> [Problem to solve] Please copy every line from the following entries in which the word "Image" appears.

*** Task material ***

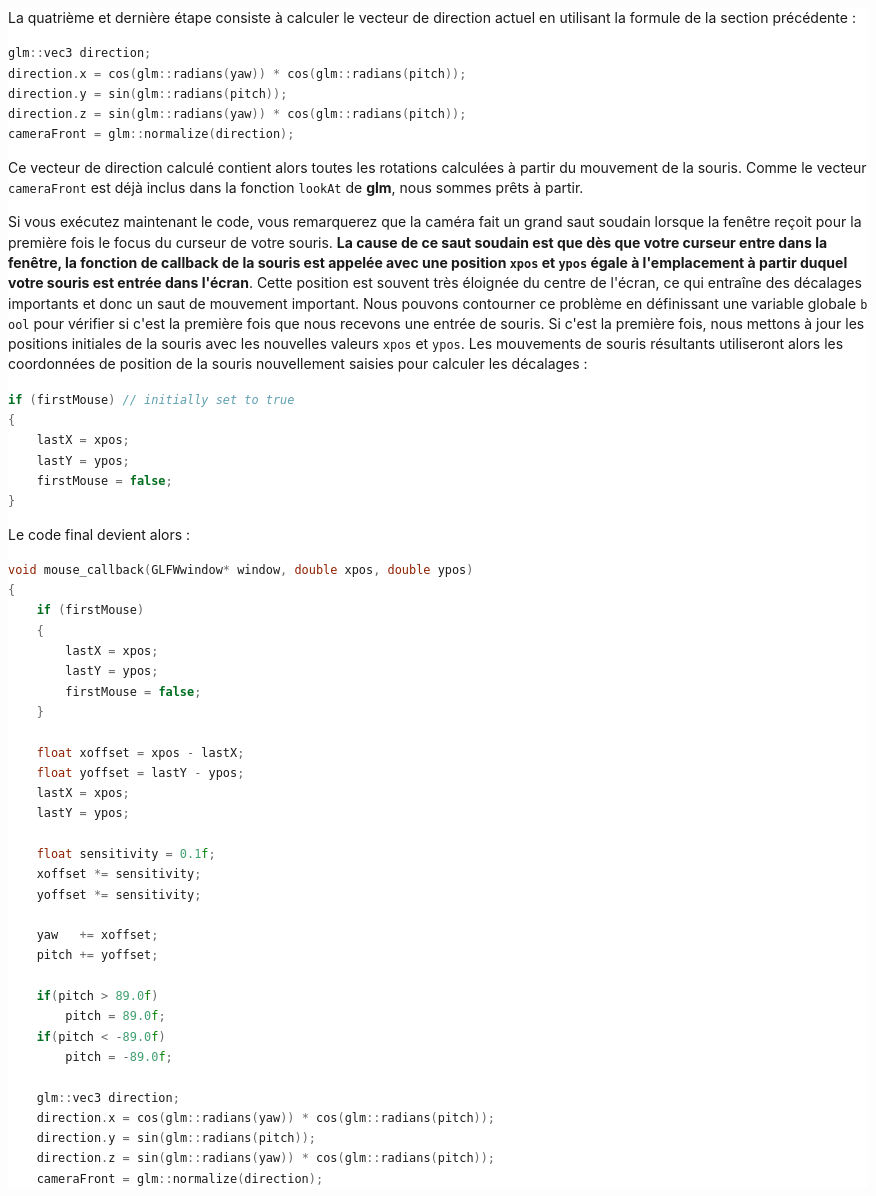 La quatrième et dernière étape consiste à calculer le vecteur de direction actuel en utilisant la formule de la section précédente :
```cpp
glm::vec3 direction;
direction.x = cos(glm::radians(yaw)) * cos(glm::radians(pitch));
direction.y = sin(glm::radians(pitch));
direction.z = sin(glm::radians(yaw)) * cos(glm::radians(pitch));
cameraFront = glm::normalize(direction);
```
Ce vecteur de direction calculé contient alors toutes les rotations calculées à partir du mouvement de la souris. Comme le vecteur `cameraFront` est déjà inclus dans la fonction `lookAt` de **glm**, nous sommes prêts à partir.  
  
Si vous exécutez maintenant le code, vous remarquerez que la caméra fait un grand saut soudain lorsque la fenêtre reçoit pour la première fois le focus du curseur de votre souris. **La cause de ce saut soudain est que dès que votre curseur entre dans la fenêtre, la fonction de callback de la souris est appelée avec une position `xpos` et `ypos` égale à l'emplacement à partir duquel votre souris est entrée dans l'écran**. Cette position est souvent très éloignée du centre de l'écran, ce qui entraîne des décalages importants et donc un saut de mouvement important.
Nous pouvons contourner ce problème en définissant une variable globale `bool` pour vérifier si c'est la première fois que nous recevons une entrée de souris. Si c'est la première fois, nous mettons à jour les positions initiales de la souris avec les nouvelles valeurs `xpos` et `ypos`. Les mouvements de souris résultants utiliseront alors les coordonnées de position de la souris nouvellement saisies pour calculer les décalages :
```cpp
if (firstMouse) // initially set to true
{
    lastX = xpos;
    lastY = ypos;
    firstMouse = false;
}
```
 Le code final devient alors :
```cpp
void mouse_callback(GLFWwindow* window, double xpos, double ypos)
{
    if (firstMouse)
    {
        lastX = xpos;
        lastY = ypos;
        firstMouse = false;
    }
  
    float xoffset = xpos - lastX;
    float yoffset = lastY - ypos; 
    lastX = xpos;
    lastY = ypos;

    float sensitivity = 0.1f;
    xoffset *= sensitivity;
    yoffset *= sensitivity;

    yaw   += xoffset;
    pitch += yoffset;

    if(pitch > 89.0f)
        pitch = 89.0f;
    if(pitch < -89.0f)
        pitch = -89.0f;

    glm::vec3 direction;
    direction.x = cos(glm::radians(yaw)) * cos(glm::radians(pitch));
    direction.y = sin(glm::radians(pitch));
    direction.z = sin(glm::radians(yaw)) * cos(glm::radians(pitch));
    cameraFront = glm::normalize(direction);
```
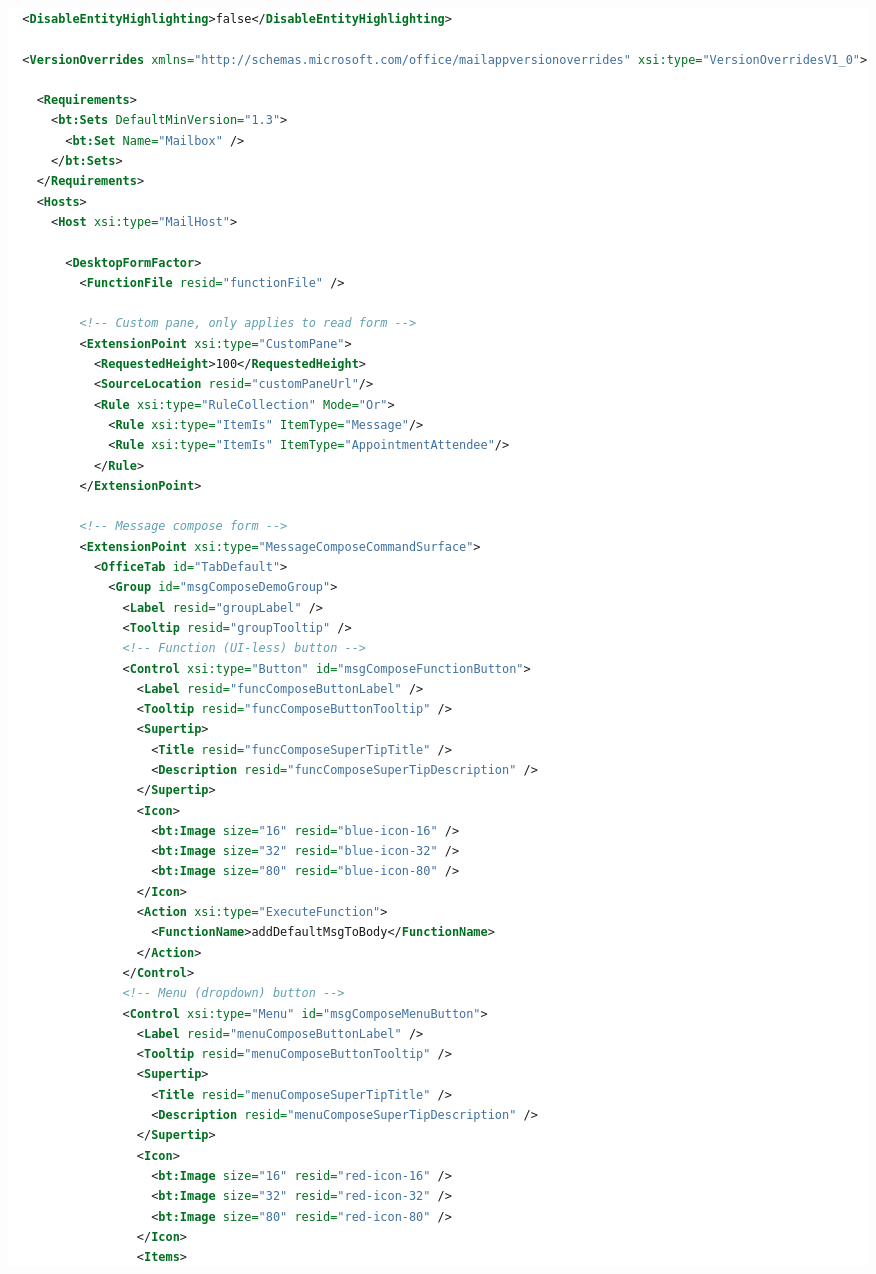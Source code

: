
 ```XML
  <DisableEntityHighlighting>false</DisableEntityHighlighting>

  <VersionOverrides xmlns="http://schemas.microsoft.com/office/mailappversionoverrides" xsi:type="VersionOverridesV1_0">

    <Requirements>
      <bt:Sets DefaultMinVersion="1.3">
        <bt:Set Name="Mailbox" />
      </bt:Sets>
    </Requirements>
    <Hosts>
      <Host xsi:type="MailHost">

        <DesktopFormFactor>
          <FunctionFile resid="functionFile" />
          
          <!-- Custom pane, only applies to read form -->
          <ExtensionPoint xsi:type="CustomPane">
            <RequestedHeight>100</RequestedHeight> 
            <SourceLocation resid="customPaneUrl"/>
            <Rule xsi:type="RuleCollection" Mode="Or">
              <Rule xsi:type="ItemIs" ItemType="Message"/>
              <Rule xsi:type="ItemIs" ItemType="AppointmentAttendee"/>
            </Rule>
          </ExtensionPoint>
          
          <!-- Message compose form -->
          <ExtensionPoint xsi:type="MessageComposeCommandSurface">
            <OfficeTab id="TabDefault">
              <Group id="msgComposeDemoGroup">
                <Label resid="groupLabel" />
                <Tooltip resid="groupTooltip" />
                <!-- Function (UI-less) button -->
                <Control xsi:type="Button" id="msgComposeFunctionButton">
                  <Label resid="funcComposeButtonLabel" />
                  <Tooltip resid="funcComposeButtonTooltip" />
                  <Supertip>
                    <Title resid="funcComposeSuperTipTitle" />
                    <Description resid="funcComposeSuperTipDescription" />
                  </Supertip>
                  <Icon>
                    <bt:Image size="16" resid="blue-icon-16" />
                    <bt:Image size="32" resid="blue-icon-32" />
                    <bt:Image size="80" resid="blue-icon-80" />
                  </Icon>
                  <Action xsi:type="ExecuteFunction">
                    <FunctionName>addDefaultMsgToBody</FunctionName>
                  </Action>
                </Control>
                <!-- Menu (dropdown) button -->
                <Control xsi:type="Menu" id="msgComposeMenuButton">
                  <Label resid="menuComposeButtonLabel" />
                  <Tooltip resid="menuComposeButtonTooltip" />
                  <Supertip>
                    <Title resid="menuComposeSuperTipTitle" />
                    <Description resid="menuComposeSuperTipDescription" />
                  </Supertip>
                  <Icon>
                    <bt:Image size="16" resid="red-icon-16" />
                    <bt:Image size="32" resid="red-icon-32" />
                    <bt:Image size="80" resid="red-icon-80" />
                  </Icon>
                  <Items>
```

*** End of Task material ***

> [Answer space]
                    <bt:Image size="16" resid="blue-icon-16" />
                    <bt:Image size="32" resid="blue-icon-32" />
                    <bt:Image size="80" resid="blue-icon-80" />
                    <bt:Image size="16" resid="red-icon-16" />
                    <bt:Image size="32" resid="red-icon-32" />
                    <bt:Image size="80" resid="red-icon-80" />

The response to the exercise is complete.